Es gab keine Schuldzuweisungen, keine Vorwürfe, keine Verletzungen. Keine Diskussionen, kein Betteln, kein Verzweifeln.

"Was sollen wir eigentlich unseren Freunden erzählen? Der Familie?" 
Er dachte immer pragmatischer als sie.
"Das, was alle Pärchen bei einer Trennung erzählen - es hat einfach nicht geklappt. Wir haben uns auseinander gelebt. Keine Ahnung, such dir was aus." Sie lächelten sich an.
"Es war eine gute Zeit mit uns", er streichelte ihr über den Arm.
"Ja, war es."
"Tun wir das Richtige?" Die Neun schien unsicher zu sein.
"Tun wir denn das Richtige, wenn wir zusammenbleiben ?" Die Sieben lächelte souverän. Das hatte sie in den letzten zwei Jahren von ihm gelernt.

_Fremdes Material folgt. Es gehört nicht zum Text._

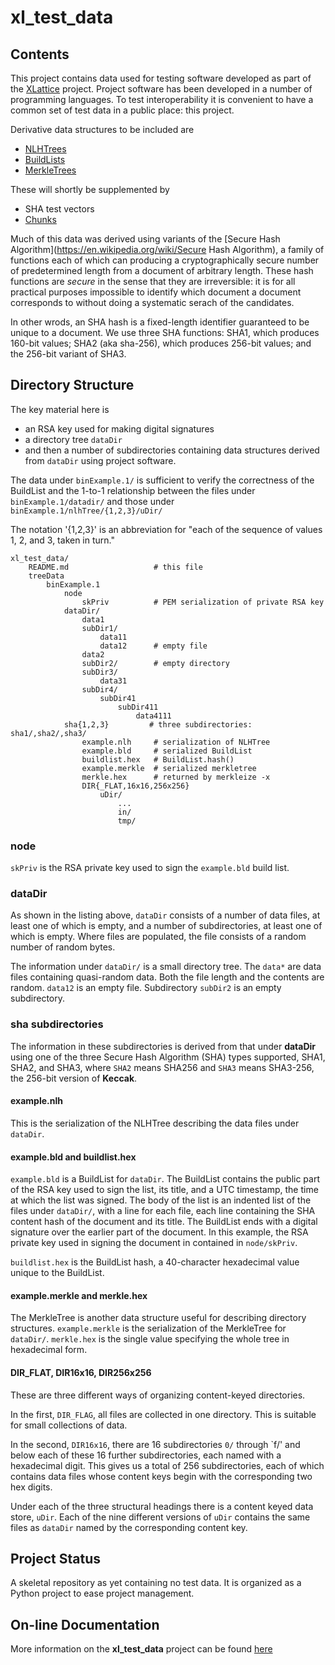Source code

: # xl_test_data

## Contents

This project contains data used for testing software developed as part of
the
[XLattice](https://jddixon.github.io/xlattice)
project.  Project software has been developed in a number of programming
languages.
To test interoperability it is convenient to have a common set of test
data in a public place: this project.

Derivative data structures to be included are

* [NLHTrees](https://jddixon.github.io/nlhtree_py)
* [BuildLists](https://jddixon.github.io/buildlist)
* [MerkleTrees](https://jddixon.github.io/merkletree)

These will shortly be supplemented by

* SHA test vectors
* [Chunks](https://jddixon.github.io/xlattice/chunks.html)

Much of this data was derived using variants of the
[Secure Hash Algorithm](https://en.wikipedia.org/wiki/Secure Hash Algorithm),
a family of functions each of which can producing a cryptographically secure
number of predetermined length from a document of arbitrary length.
These hash functions are *secure* in the sense that they are irreversible:
it is for all practical purposes impossible to identify which document a
document corresponds to without doing a systematic serach of the candidates.

In other wrods, an SHA hash is a fixed-length identifier guaranteed to be
unique to a document.  We use three SHA functions: SHA1, which produces
160-bit values; SHA2 (aka sha-256), which produces 256-bit values; and
the 256-bit variant of SHA3.

## Directory Structure

The key material here is

* an RSA key used for making digital signatures
* a directory tree `dataDir`
* and then a number of subdirectories containing data structures derived
    from `dataDir` using project software.

The data under `binExample.1/` is sufficient to verify the correctness of
the BuildList and the 1-to-1 relationship between the files under
`binExample.1/datadir/` and those under `binExample.1/nlhTree/{1,2,3}/uDir/`

The notation '{1,2,3}' is an abbreviation for "each of the sequence
of values 1, 2, and 3, taken in turn."

    xl_test_data/
        README.md                   # this file
        treeData
            binExample.1
                node
                    skPriv          # PEM serialization of private RSA key
                dataDir/
                    data1
                    subDir1/
                        data11
                        data12      # empty file
                    data2
                    subDir2/        # empty directory
                    subDir3/
                        data31
                    subDir4/
                        subDir41
                            subDir411
                                data4111
                sha{1,2,3}         # three subdirectories: sha1/,sha2/,sha3/
                    example.nlh     # serialization of NLHTree
                    example.bld     # serialized BuildList
                    buildlist.hex   # BuildList.hash()
                    example.merkle  # serialized merkletree
                    merkle.hex      # returned by merkleize -x
                    DIR{_FLAT,16x16,256x256}
                        uDir/
                            ...
                            in/
                            tmp/


### node

`skPriv` is the RSA private key used to sign the `example.bld`
build list.

### dataDir

As shown in the listing above,
`dataDir` consists of a
number of data files, at least one of which is empty, and a number of
subdirectories, at least one of which is empty.  Where files are populated,
the file consists of a random number of random bytes.

The information under `dataDir/` is a small directory tree.
The `data*` are data files containing quasi-random data.  Both the
file length and the contents are random.  `data12` is an empty file.
Subdirectory `subDir2` is an empty subdirectory.

### sha subdirectories

The information in these subdirectories is derived from that under
**dataDir** using one of the three Secure Hash Algorithm (SHA) types
supported, SHA1, SHA2, and SHA3, where `SHA2` means SHA256
and `SHA3` means SHA3-256, the 256-bit version of **Keccak**.

#### example.nlh

This is the serialization of the NLHTree describing the data files
under `dataDir`.

#### example.bld and buildlist.hex

`example.bld` is a BuildList for `dataDir`.  The BuildList contains
the public part of the RSA key used to sign the list, its title,
and a UTC timestamp, the time at which the list was signed.  The
body of the list is an indented list of the files under `dataDir/`,
with a line for each file, each line containing the SHA content
hash of the document and its title.  The BuildList ends with a
digital signature over the earlier part of the document.  In this
example, the RSA private key used in signing the document in
contained in `node/skPriv`.

`buildlist.hex` is the BuildList hash, a 40-character hexadecimal
value unique to the BuildList.

#### example.merkle and merkle.hex

The MerkleTree is another data structure useful for describing
directory structures.  `example.merkle` is the serialization of
the MerkleTree for `dataDir/`.  `merkle.hex` is the single value
specifying the whole tree in hexadecimal form.

#### DIR_FLAT, DIR16x16, DIR256x256

These are three different ways of organizing content-keyed directories.

In the first, `DIR_FLAG`, all files are collected in one directory.
This is suitable for small collections of data.

In the second, `DIR16x16`, there are 16 subdirectories `0/` through `f/'
and below each of these 16 further subdirectories, each named with a
hexadecimal digit.  This gives us a total of 256 subdirectories, each
of which contains data files whose content keys begin with the
corresponding two hex digits.

Under each of the three structural headings there is a content keyed
data store, `uDir`.  Each of the nine different versions of `uDir`
contains the same files as `dataDir` named by the corresponding
content key.

## Project Status

A skeletal repository as yet containing no test data.  It is organized as
a Python project to ease project management.


## On-line Documentation

More information on the **xl_test_data** project can be found
[here](https://jddixon.github.io/xl_test_data)
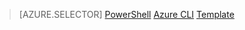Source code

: > [AZURE.SELECTOR]
[PowerShell](../articles/virtual-network/virtual-network-create-udr-arm-ps.md)
[Azure CLI](../articles/virtual-network/virtual-network-create-udr-arm-cli.md)
[Template](../articles/virtual-network/virtual-network-create-udr-arm-template.md)

<!---HONumber=AcomDC_0224_2016-->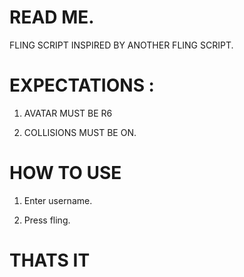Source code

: # READ ME.

FLING SCRIPT INSPIRED BY ANOTHER FLING SCRIPT.

# EXPECTATIONS :

1. AVATAR MUST BE R6

2. COLLISIONS MUST BE ON.


# HOW TO USE 

1. Enter username.

2. Press fling.



# THATS IT
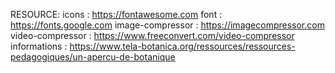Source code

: RESOURCE:
icons : https://fontawesome.com
font : https://fonts.google.com
image-compressor : https://imagecompressor.com
video-compressor : https://www.freeconvert.com/video-compressor
informations : https://www.tela-botanica.org/ressources/ressources-pedagogiques/un-apercu-de-botanique
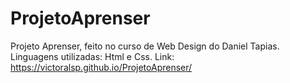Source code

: # ProjetoAprenser
 Projeto Aprenser, feito no curso de Web Design do Daniel Tapias.
 Linguagens utilizadas: Html e Css.
 Link:
 https://victoralsp.github.io/ProjetoAprenser/
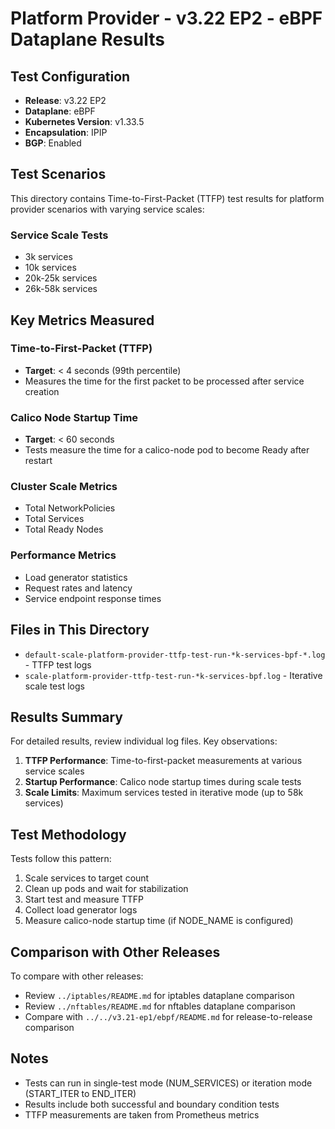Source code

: # Platform Provider - v3.22 EP2 - eBPF Dataplane Results

## Test Configuration

- **Release**: v3.22 EP2
- **Dataplane**: eBPF
- **Kubernetes Version**: v1.33.5
- **Encapsulation**: IPIP
- **BGP**: Enabled

## Test Scenarios

This directory contains Time-to-First-Packet (TTFP) test results for platform provider scenarios with varying service scales:

### Service Scale Tests
- 3k services
- 10k services
- 20k-25k services
- 26k-58k services

## Key Metrics Measured

### Time-to-First-Packet (TTFP)
- **Target**: < 4 seconds (99th percentile)
- Measures the time for the first packet to be processed after service creation

### Calico Node Startup Time
- **Target**: < 60 seconds
- Tests measure the time for a calico-node pod to become Ready after restart

### Cluster Scale Metrics
- Total NetworkPolicies
- Total Services
- Total Ready Nodes

### Performance Metrics
- Load generator statistics
- Request rates and latency
- Service endpoint response times

## Files in This Directory

- `default-scale-platform-provider-ttfp-test-run-*k-services-bpf-*.log` - TTFP test logs
- `scale-platform-provider-ttfp-test-run-*k-services-bpf.log` - Iterative scale test logs

## Results Summary

For detailed results, review individual log files. Key observations:

1. **TTFP Performance**: Time-to-first-packet measurements at various service scales
2. **Startup Performance**: Calico node startup times during scale tests
3. **Scale Limits**: Maximum services tested in iterative mode (up to 58k services)

## Test Methodology

Tests follow this pattern:
1. Scale services to target count
2. Clean up pods and wait for stabilization
3. Start test and measure TTFP
4. Collect load generator logs
5. Measure calico-node startup time (if NODE_NAME is configured)

## Comparison with Other Releases

To compare with other releases:
- Review `../iptables/README.md` for iptables dataplane comparison
- Review `../nftables/README.md` for nftables dataplane comparison
- Compare with `../../v3.21-ep1/ebpf/README.md` for release-to-release comparison

## Notes

- Tests can run in single-test mode (NUM_SERVICES) or iteration mode (START_ITER to END_ITER)
- Results include both successful and boundary condition tests
- TTFP measurements are taken from Prometheus metrics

Sie umarmten sich, er gab ihr einen Kuss auf die Wange und sie ihm keine Gelegenheit noch mal etwas sagen zu können.
Und dann saß sie im Auto und fuhr in ihr eigenes Leben zurück.
Sie hatte keinen Liebeskummer. Ihr Herz war ganz geblieben. 
Sie musste sich nicht fragen, ob es an ihr gelegen hatte oder an ihm. 
Sie musste sich nicht darüber Gedanken machen, ob er verletzt oder enttäuscht war. Ob man alles hätte früher vorhersehen können oder ob sie zu viel oder zu wenig investiert hatte.
Sie fragte sich nicht, was sie in der nächsten Beziehung anders machen könnte, und wer besser zu ihr passte.
Sie schmeckte nicht den bitter-süßen, fahlen Geschmack der Melancholie und der Sehnsucht, wenn sie an ihn dachte. Und sie spürte nicht die kalte Umarmung der Einsamkeit oder das fiese Zwicken des Verlassenwerdens. Nicht ihr aufgebrachtes Herz. Oder die aufgewühlte Seele. Sie fragte sich nicht, was er wohl gerade machte oder ob er an sie dachte. Sie bildete sich nicht ein, dass sein Geruch noch an ihrer Haut und in ihren Haaren hing.
Sie war nicht stärker oder schwächer geworden in den letzten zwei Jahren. Nicht gebrochen. Nicht bestärkt.
Sie hatte alles richtig gemacht. 
Und als ihr das bewusst wurde, fing sie laut an zu weinen. 

Nie hatte sie die Liebe mehr vermisst.